Los cuatro de Rotterdam

Irene me ha enviado una foto del fin de semana pasado. Es una de esas imágenes que mi hija encontrará por ahí dentro de veinte años, y la enviará de inmediato a sus protagonistas. Son cuatro, tienen 21 años y están sentados sobre la hierba de un parque. Se conocen desde niños, cuando compartían aula y patio de juegos en un colegio de Palma. Todos lucen esa belleza insultante propia de la edad y unas sonrisas a juego con un mediodía soleado de finales de verano. Después de un tiempo sin verse, se enviaron unos whatsapps y quedaron para encontrarse al día siguiente. Estando los cuatro a miles de kilómetros de Mallorca la casualidad quiso que les separara poco más de una hora de tren.

Max, el único chico, estudia ingeniería aeroespacial en Southampton. Su padre es belga y su madre inglesa, y estos días está de viaje conociendo los Países Bajos. Jessica estudia ingeniería mecánica en Delft, la bellísima ciudad neerlandesa que vio nacer al pintor Johannes Vermeer. La madre de Jessica es italiana, y su padre holandés. Mi hija Irene anda de Erasmus en Tilburg, otra ciudad universitaria cerca de Eindhoven. Por último, María ha terminado un grado de psicología en Londres. Sus padres son médicos, él es brasileño y ella de Madrid. María está empezando un máster en Rotterdam, y es en esa ciudad precisamente donde se encontraron y se tomaron la foto junto a la estación Blaak.

Aclaro que ninguno de estos chicos con pasaporte español son descendientes de millonarios. Sus padres pertenecen a esa clase media acomodada que lo más valioso que les dejarán en herencia a sus hijos es una formación para que prosperen en un entorno laboral cada vez más complicado y exigente. Son familias que han decidido dedicar una parte de sus ingresos a mejorar esa educación. Y lo han hecho renunciando a otros gastos, claro, como ocurre siempre que los recursos -en este caso el dinero- son limitados.

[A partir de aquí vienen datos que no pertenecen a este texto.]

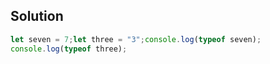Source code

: ## Solution


```js
let seven = 7;let three = "3";console.log(typeof seven);
console.log(typeof three);
```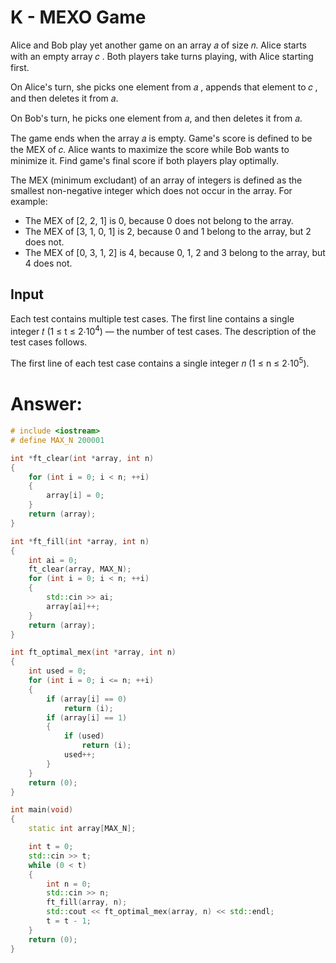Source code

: # K - MEXO Game
Alice and Bob play yet another game on an array 𝑎 of size 𝑛. Alice starts with an empty array 𝑐 . Both players take turns playing, with Alice starting first.

On Alice's turn, she picks one element from 𝑎 , appends that element to 𝑐 , and then deletes it from 𝑎.

On Bob's turn, he picks one element from 𝑎, and then deletes it from 𝑎.

The game ends when the array 𝑎 is empty. Game's score is defined to be the MEX of 𝑐. Alice wants to maximize the score while Bob wants to minimize it. Find game's final score if both players play optimally.

The MEX (minimum excludant) of an array of integers is defined as the smallest non-negative integer which does not occur in the array. For example:

- The MEX of [2, 2, 1] is 0, because 0 does not belong to the array.
- The MEX of [3, 1, 0, 1] is 2, because 0 and 1 belong to the array, but 2 does not.
- The MEX of [0, 3, 1, 2] is 4, because 0, 1, 2 and 3 belong to the array, but 4 does not.

## Input

Each test contains multiple test cases. The first line contains a single integer 𝑡 (1 ≤ t ≤ 2⋅10<sup>4</sup>) — the number of test cases. The description of the test cases follows.

The first line of each test case contains a single integer 𝑛 (1 ≤ n ≤ 2⋅10<sup>5</sup>).

# Answer:

```c++
# include <iostream>
# define MAX_N 200001

int *ft_clear(int *array, int n)
{
	for (int i = 0; i < n; ++i)
	{
		array[i] = 0;
	}
	return (array);
}

int *ft_fill(int *array, int n)
{
	int ai = 0;
	ft_clear(array, MAX_N);
	for (int i = 0; i < n; ++i)
	{
		std::cin >> ai;
		array[ai]++;
	}
	return (array);
}

int ft_optimal_mex(int *array, int n)
{
	int used = 0;
	for (int i = 0; i <= n; ++i)
	{
		if (array[i] == 0)
			return (i);
		if (array[i] == 1)
		{
			if (used)
				return (i);
			used++;
		}
	}
	return (0);
}

int main(void)
{
	static int array[MAX_N];

	int t = 0;
	std::cin >> t;
	while (0 < t)
	{
		int n = 0;
		std::cin >> n;
		ft_fill(array, n);
		std::cout << ft_optimal_mex(array, n) << std::endl;
		t = t - 1;
	}
	return (0);
}
```

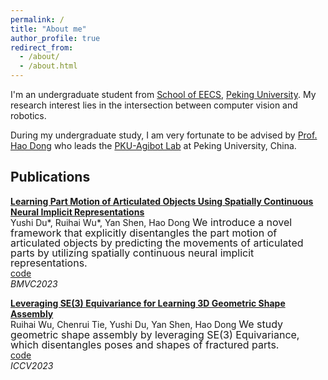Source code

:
 ```yaml
---
permalink: /
title: "About me"
author_profile: true
redirect_from: 
  - /about/
  - /about.html
---
```


I'm an undergraduate student from [School of EECS](https://eecs.pku.edu.cn/), [Peking University](https://www.pku.edu.cn/). My research interest lies in the intersection between computer vision and robotics.

During my undergraduate study, I am very fortunate to be advised by [Prof. Hao Dong]([https://www.XXX.com/](https://zsdonghao.github.io/)) who leads the [PKU-Agibot Lab](https://zsdonghao.github.io/#lab) at Peking University, China.

Publications
------
[**Learning Part Motion of Articulated Objects Using Spatially Continuous Neural Implicit Representations**](https://yushi-du.github.io/PartMotion/)<br>
Yushi Du\*, Ruihai Wu\*, Yan Shen, Hao Dong
<font style="margin: 0; padding: 0; line-height: 1;" size=3>We introduce a novel framework that explicitly disentangles the part motion of articulated objects by predicting the movements of articulated parts by utilizing spatially continuous neural implicit representations.<br></font>
[code](https://github.com/Yushi-Du/PartMotion)<br>
_BMVC2023_

[**Leveraging SE(3) Equivariance for Learning 3D Geometric Shape Assembly**](https://arxiv.org/abs/2309.06810)<br>
Ruihai Wu, Chenrui Tie, Yushi Du, Yan Shen, Hao Dong
<font style="margin: 0; padding: 0; line-height: 1;" size=3>We study geometric shape assembly by leveraging SE(3) Equivariance, which disentangles poses and shapes of fractured parts.<br></font>
[code](https://github.com/crtie/Leveraging-SE-3-Equivariance-for-Learning-3D-Geometric-Shape-Assembly)<br>
_ICCV2023_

Se acaba de publicar un informe que afirma que Palma es la ciudad de España en que más tiempo cuesta ahorrar el 20% necesario para dar la entrada de un piso. Teniendo en cuenta el salario y el precio medio de la vivienda en la capital de Mallorca, un joven necesitar trabajar 16 años para poder afrontar la compra de un inmueble. Les siguen en ese ranking lamentable Barcelona, Valladolid, San Sebastián, Pamplona y Madrid, todas por encima de 14 años. Ustedes pensarán que las ciudades citadas son especialmente caras, pero es que en Orense se necesitan 10 años, en Albacete 9 y en Algeciras 8.

Los chicos de la foto no conocen este informe, pero me resultó bastante desolador charlar con mi hija por teléfono y escuchar que en principio, ya antes de finalizar su formación universitaria, ninguno de los cuatro se plantea su futuro profesional en España. La vida da muchas vueltas, pero su punto de partida laboral lo sitúan todos en el extranjero. No se trata de otorgar valor estadístico al dato, pero en un país deberían sonar todas las alarmas cuando el talento joven comienza a salir en tropel, o al menos piensa en hacerlo. Es el futuro próspero de la comunidad yéndose por un sumidero.

Hay que aclarar que estos cuatro chavales no son excepciones. En España hay miles como ellos. Se les ve menos que a los que van enseñando el calzoncillo por debajo del pantalón caído en mitad del botellón. Son menos famosas que las instagramers o las pedorras de los realities. Y hacen menos ruido que los del reguetón a todo volumen en la playa. Pero son muchos, silenciosos, y sueñan con un proyecto de vida independiente antes de cumplir los cuarenta. No se trata de que emigren por necesidad, como sucede hoy con tantos sanitarios o arquitectos, por ejemplo. Lo tremendo, además de un despilfarro, es que ya solo sueñen en inglés, francés o alemán.